A look at the preparedness of Canadian companies regarding the impending shift to International Financial Reporting Standards (IFRS) has revealed a serious lack of planning, according to experts at a Financial Executives International conference in Toronto on Friday.

January 1, 2011 is when the current generally accepted accounting principles (GAAP) will be replaced with IFRS in Canada, requiring any company with a fiscal year commencing after that date to report under the new system.

“I don’t think we are there yet,” said Peter Martin, a director at the Accounting Standards Board (AcSB). “The real question is whether we’re getting there on a timely basis. There probably are a few companies in this country that are prepared, but the vast majority are not.”

Friday’s presentation highlighted the results of FEI’s newly released IFRS Readiness in Canada report, which was co-developed by Ernst & Young Canada.

According to the report, half of the 510 companies surveyed said they have begun to evaluate the impact of IFRS on their business, but have yet to take concrete steps toward implementing the new system. “The vast majority (85%), do not have a detailed conversion plan in place at this point in time, nor have they built conversion timelines, or allocated resources to specific tasks,” said the report.

The report also revealed the poor understanding of the difference between IFRS and Canadian GAAP by many senior finance executives and their subsequent lack of briefing to their auditing committees. “The majority are nowhere near prepared for conversion at this point in time, haven’t calculated the conversion costs and don’t know if their systems can handle the job,” said the report. “In spite of this, the executives said they did not want the 2011 conversion deadline to be extended.”

Many corporate directors are concerned that they are not getting enough information on IFRS in order to be able to evaluate management’s conclusions, according to the report. “There is a fair amount of discomfort in knowing if there is objectivity being applied to the selection of accounting policies as it pertains to achieving a fair basis for management for management evaluation and compensation,” the report said.

Rafik Greiss, IFRS leader at Ernst & Young, said the issue is ensuring an appropriate level of comfort at the board level. “One challenge I’ve been hearing with respect to IFRS conversion is how we ensure that what we present to the board and to the audit committee is complete.

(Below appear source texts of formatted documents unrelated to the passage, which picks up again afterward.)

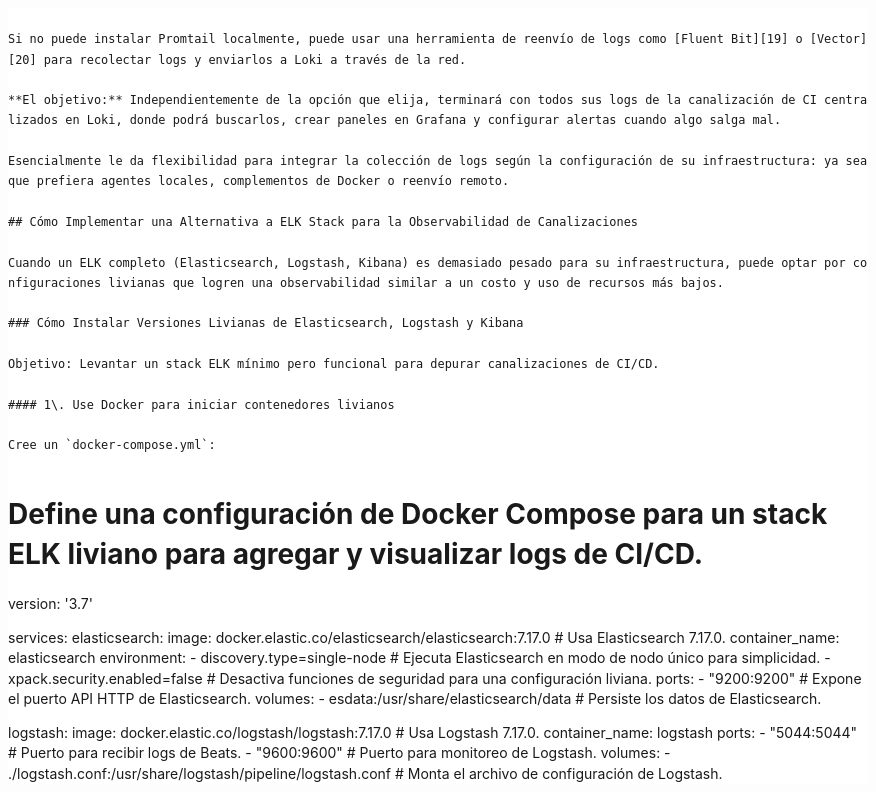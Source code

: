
 ```

Si no puede instalar Promtail localmente, puede usar una herramienta de reenvío de logs como [Fluent Bit][19] o [Vector][20] para recolectar logs y enviarlos a Loki a través de la red.

**El objetivo:** Independientemente de la opción que elija, terminará con todos sus logs de la canalización de CI centralizados en Loki, donde podrá buscarlos, crear paneles en Grafana y configurar alertas cuando algo salga mal.

Esencialmente le da flexibilidad para integrar la colección de logs según la configuración de su infraestructura: ya sea que prefiera agentes locales, complementos de Docker o reenvío remoto.

## Cómo Implementar una Alternativa a ELK Stack para la Observabilidad de Canalizaciones

Cuando un ELK completo (Elasticsearch, Logstash, Kibana) es demasiado pesado para su infraestructura, puede optar por configuraciones livianas que logren una observabilidad similar a un costo y uso de recursos más bajos.

### Cómo Instalar Versiones Livianas de Elasticsearch, Logstash y Kibana

Objetivo: Levantar un stack ELK mínimo pero funcional para depurar canalizaciones de CI/CD.

#### 1\. Use Docker para iniciar contenedores livianos

Cree un `docker-compose.yml`:

```
# Define una configuración de Docker Compose para un stack ELK liviano para agregar y visualizar logs de CI/CD.
version: '3.7'

services:
  elasticsearch:
    image: docker.elastic.co/elasticsearch/elasticsearch:7.17.0  # Usa Elasticsearch 7.17.0.
    container_name: elasticsearch
    environment:
      - discovery.type=single-node  # Ejecuta Elasticsearch en modo de nodo único para simplicidad.
      - xpack.security.enabled=false  # Desactiva funciones de seguridad para una configuración liviana.
    ports:
      - "9200:9200"  # Expone el puerto API HTTP de Elasticsearch.
    volumes:
      - esdata:/usr/share/elasticsearch/data  # Persiste los datos de Elasticsearch.

  logstash:
    image: docker.elastic.co/logstash/logstash:7.17.0  # Usa Logstash 7.17.0.
    container_name: logstash
    ports:
      - "5044:5044"  # Puerto para recibir logs de Beats.
      - "9600:9600"  # Puerto para monitoreo de Logstash.
    volumes:
      - ./logstash.conf:/usr/share/logstash/pipeline/logstash.conf  # Monta el archivo de configuración de Logstash.
```
```
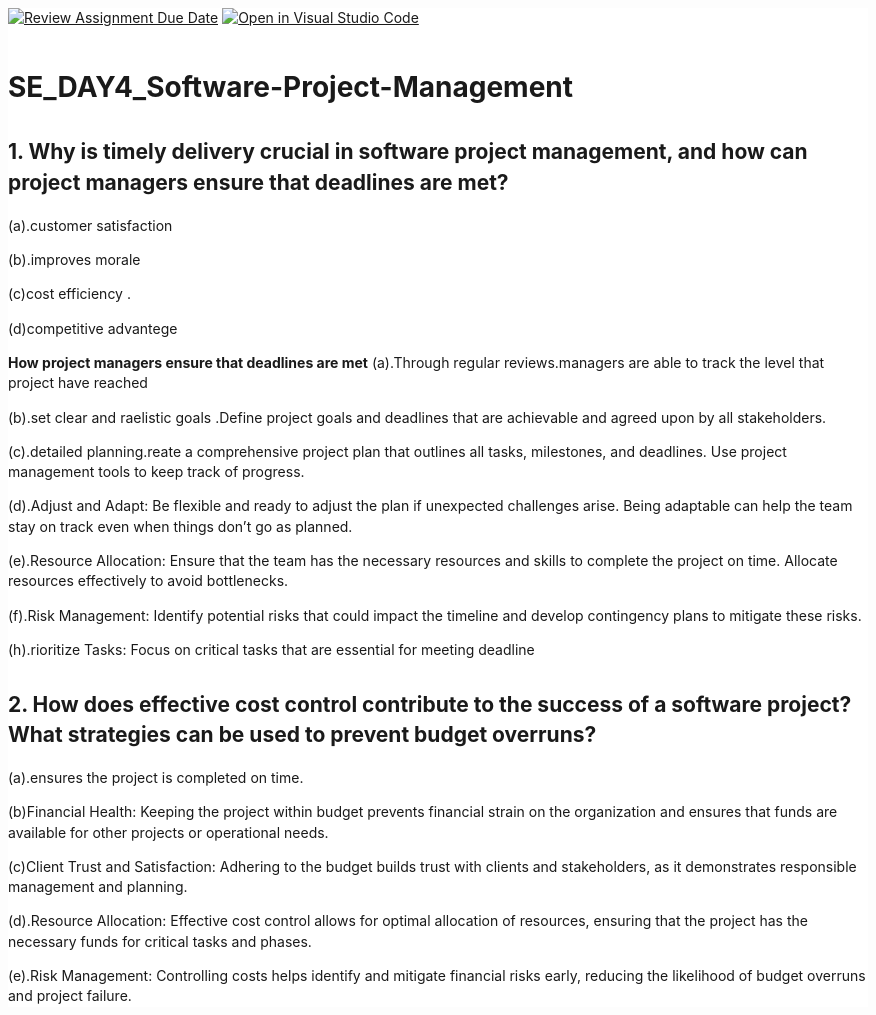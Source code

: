 [![Review Assignment Due Date](https://classroom.github.com/assets/deadline-readme-button-22041afd0340ce965d47ae6ef1cefeee28c7c493a6346c4f15d667ab976d596c.svg)](https://classroom.github.com/a/9pw6JKcu)
[![Open in Visual Studio Code](https://classroom.github.com/assets/open-in-vscode-2e0aaae1b6195c2367325f4f02e2d04e9abb55f0b24a779b69b11b9e10269abc.svg)](https://classroom.github.com/online_ide?assignment_repo_id=18533815&assignment_repo_type=AssignmentRepo)
# SE_DAY4_Software-Project-Management
## 1. Why is timely delivery crucial in software project management, and how can project managers ensure that deadlines are met?

(a).customer satisfaction

(b).improves morale

(c)cost efficiency .

(d)competitive advantege

 **How project managers ensure that deadlines are met**
 (a).Through regular reviews.managers are able to track the level that project have reached

 (b).set clear and raelistic goals .Define project goals and deadlines that are achievable and agreed upon by all stakeholders.

 (c).detailed planning.reate a comprehensive project plan that outlines all tasks, milestones, and deadlines. Use project management tools to keep track of progress.

 (d).Adjust and Adapt: Be flexible and ready to adjust the plan if unexpected challenges arise. Being adaptable can help the team stay on track even when things don’t go as planned.

 (e).Resource Allocation: Ensure that the team has the necessary resources and skills to complete the project on time. Allocate resources effectively to avoid bottlenecks.

 (f).Risk Management: Identify potential risks that could impact the timeline and develop contingency plans to mitigate these risks.

 (h).rioritize Tasks: Focus on critical tasks that are essential for meeting deadline
 
## 2. How does effective cost control contribute to the success of a software project? What strategies can be used to prevent budget overruns?

(a).ensures the project is completed on time.

 (b)Financial Health: Keeping the project within budget prevents financial strain on the organization and ensures that funds are available for other projects or operational needs.

(c)Client Trust and Satisfaction: Adhering to the budget builds trust with clients and stakeholders, as it demonstrates responsible management and planning.

(d).Resource Allocation: Effective cost control allows for optimal allocation of resources, ensuring that the project has the necessary funds for critical tasks and phases.

(e).Risk Management: Controlling costs helps identify and mitigate financial risks early, reducing the likelihood of budget overruns and project failure.
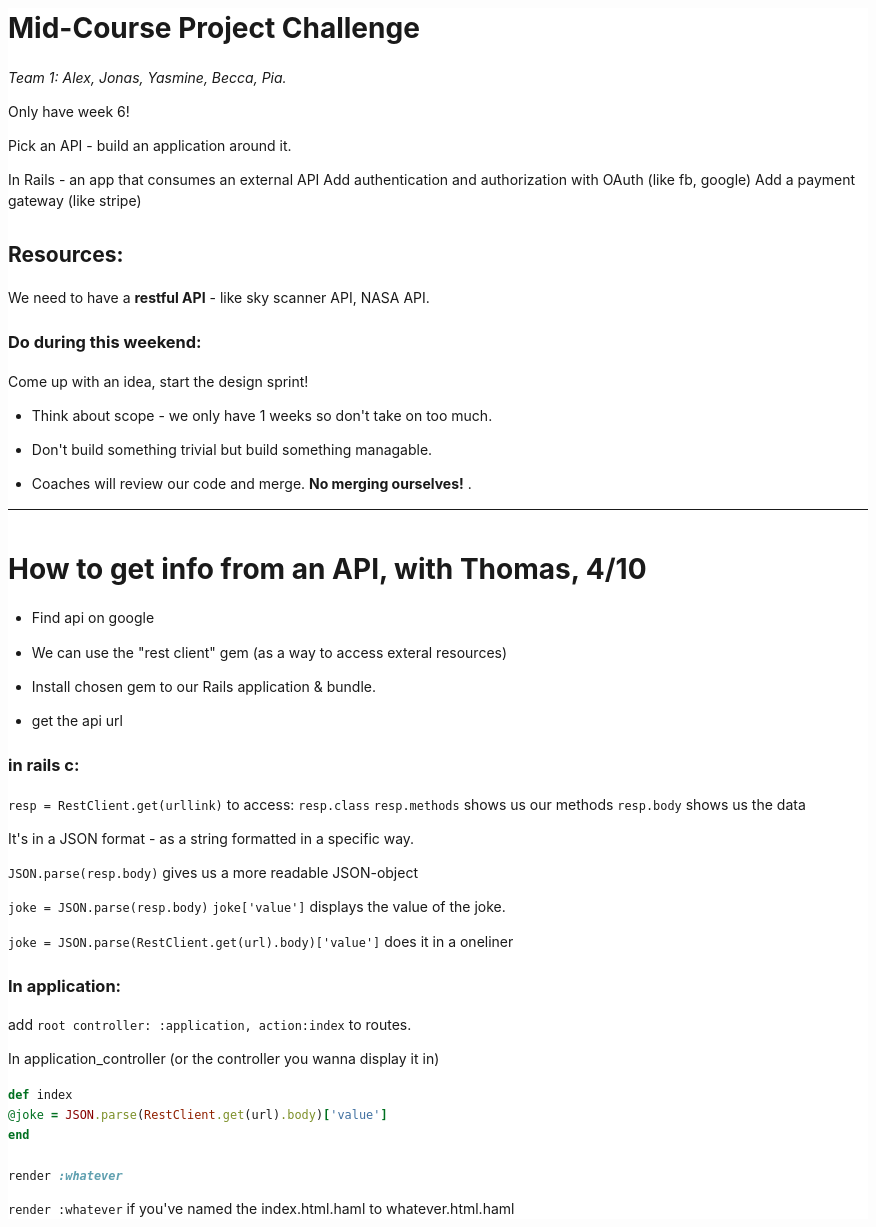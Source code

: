 # Mid-Course Project Challenge
*Team 1: Alex, Jonas, Yasmine, Becca, Pia.* 

Only have week 6!

Pick an API - build an application around it.

In Rails - an app that consumes an external API
Add authentication and authorization with OAuth  (like fb, google)
Add a payment gateway (like stripe)

## Resources:
We need to have a **restful API** - like sky scanner API, NASA API.

### Do during this weekend:
Come up with an idea, start the design sprint! 

- Think about scope - we only have 1 weeks so don't take on too much. 
- Don't build something trivial but build something managable. 

- Coaches will review our code and merge. **No merging ourselves!**
.
---

# How to get info from an API, with Thomas, 4/10

- Find api on google
- We can use the "rest client" gem (as a way to access exteral resources)

- Install chosen gem to our Rails application & bundle. 

- get the api url

### in rails c: 
`resp = RestClient.get(urllink)`
to access:
`resp.class`
`resp.methods` shows us our methods
`resp.body` shows us the data

It's in a JSON format - as a string formatted in a specific way. 

`JSON.parse(resp.body)` gives us a more readable JSON-object

`joke = JSON.parse(resp.body)`
`joke['value']` displays the value of the joke. 

`joke = JSON.parse(RestClient.get(url).body)['value']` does it in a oneliner

### In application:
add `root controller: :application, action:index` to routes. 

In application_controller (or the controller you wanna display it in)
```rb
def index
@joke = JSON.parse(RestClient.get(url).body)['value']
end

render :whatever 
```
`render :whatever` if you've named the index.html.haml to whatever.html.haml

I believe it’s really important for financial executives to show the impacts of the changing metrics on management’s evaluation and compensation. It is particularly important for boards to also understand the potential impacts that the various other IFRS alternatives could also have on these metrics.”

Greiss highlighted the importance for Canadian companies to begin their preparations for the IFRS conversion as soon as possible. “Readiness will not happen in one fell swoop,” he said. “Early planning will help companies better manage the pain and effort that will be involved in getting ready. The difference between success and failure will be a well-defined plan. An ad hoc approach won’t cut it.”